The government aims to gradually reduce this deficit, targeting exports worth $100 billion over the next five years.

3. Tourism revenues represent the third foreign currency stream. With Egypt’s diverse tourism offerings, the country aims to host 30 million tourists annually by 2030.

Tourism revenues reached $14 billion last year, up from 11 billion the year before. Over 9 million tourists visited Egypt in the first half of this year (a 22% increase YoY). Revenues are expected to reach $16 billion by year-end, supported by 5,000 newly built hotel rooms and another 18,000 under construction.

4. Foreign direct investment (FDI) is the fourth source. FDI peaked at $46 billion in FY 2023/2024 (up from just 10 billion the year before).

The UAE accounted for 70% (mainly the Ras El-Hikma project), followed by the US (5.5%), the UK (5.2%), and Italy (4.7%). Investments were directed into construction (64%), services (16%), manufacturing (8%), and oil (8%).

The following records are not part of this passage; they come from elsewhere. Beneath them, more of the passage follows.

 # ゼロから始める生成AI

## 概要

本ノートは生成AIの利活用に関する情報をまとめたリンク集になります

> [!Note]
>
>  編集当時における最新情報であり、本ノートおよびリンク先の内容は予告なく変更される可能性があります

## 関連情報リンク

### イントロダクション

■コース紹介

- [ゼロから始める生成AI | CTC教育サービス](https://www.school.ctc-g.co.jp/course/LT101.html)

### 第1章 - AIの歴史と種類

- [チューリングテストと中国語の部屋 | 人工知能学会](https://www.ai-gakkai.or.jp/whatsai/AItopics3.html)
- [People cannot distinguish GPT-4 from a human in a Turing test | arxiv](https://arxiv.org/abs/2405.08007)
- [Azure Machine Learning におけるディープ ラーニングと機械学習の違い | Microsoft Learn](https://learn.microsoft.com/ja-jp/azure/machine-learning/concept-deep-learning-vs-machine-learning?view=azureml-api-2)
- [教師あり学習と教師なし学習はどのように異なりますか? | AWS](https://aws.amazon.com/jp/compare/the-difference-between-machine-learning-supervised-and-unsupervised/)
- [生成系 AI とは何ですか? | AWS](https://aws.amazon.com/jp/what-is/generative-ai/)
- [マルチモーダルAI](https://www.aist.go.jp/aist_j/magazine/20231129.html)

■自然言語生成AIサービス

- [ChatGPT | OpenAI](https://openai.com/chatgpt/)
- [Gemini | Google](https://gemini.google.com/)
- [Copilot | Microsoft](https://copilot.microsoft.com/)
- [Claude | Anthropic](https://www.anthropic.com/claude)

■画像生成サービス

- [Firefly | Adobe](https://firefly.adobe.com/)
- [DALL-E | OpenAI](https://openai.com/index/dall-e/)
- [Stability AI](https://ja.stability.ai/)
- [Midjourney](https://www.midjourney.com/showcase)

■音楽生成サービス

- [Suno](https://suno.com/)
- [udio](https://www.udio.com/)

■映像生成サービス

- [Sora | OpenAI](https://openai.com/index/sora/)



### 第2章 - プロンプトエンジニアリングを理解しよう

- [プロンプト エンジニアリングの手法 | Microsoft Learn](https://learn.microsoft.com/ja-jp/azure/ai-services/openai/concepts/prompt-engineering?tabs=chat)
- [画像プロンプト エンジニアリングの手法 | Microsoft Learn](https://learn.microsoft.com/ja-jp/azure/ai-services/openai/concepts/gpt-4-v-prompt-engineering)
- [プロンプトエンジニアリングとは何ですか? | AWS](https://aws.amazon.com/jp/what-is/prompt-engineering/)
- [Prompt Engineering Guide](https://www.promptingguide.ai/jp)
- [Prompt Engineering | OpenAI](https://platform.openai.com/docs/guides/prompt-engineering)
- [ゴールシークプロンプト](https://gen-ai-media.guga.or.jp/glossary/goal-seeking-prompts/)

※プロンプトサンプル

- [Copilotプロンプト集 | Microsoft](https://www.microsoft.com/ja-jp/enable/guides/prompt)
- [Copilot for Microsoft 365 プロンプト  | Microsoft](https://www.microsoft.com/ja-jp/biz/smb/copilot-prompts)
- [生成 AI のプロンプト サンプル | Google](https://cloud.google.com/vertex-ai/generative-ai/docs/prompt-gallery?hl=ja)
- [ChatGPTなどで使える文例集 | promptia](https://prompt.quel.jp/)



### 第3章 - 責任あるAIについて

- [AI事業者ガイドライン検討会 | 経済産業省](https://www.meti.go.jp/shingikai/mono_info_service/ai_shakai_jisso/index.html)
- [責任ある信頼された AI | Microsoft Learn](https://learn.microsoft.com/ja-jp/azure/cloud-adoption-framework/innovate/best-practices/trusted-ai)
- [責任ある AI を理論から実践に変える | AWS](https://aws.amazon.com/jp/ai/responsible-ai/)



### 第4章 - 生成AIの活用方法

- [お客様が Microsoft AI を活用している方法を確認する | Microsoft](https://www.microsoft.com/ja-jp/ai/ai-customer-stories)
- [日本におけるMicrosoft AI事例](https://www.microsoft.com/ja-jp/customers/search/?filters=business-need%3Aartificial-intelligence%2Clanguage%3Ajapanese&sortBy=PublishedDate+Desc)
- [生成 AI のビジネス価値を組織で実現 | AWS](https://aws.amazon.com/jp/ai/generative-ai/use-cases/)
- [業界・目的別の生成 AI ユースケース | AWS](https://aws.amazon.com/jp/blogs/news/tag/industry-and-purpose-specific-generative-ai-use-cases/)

However, FDI has since dropped to about $10 billion this year, though it is expected to rebound gradually to $16.5 billion by 2027.

5. Suez Canal revenues form the fifth source. The Canal generated more than $10.5 billion up to June 2023, but revenues dropped 61% last year to only $4 billion, due to Houthi disruptions in the Red Sea.

To counter this, the Canal Authority expanded services, storage facilities, and maritime industries, while the Suez Canal Economic Zone attracted $8.3 billion in foreign investments across 272 projects.

Additionally, there are temporary sources such as foreign aid, US assistance (which has significantly shrunk), and loans from the World Bank and IMF tied to reform programs.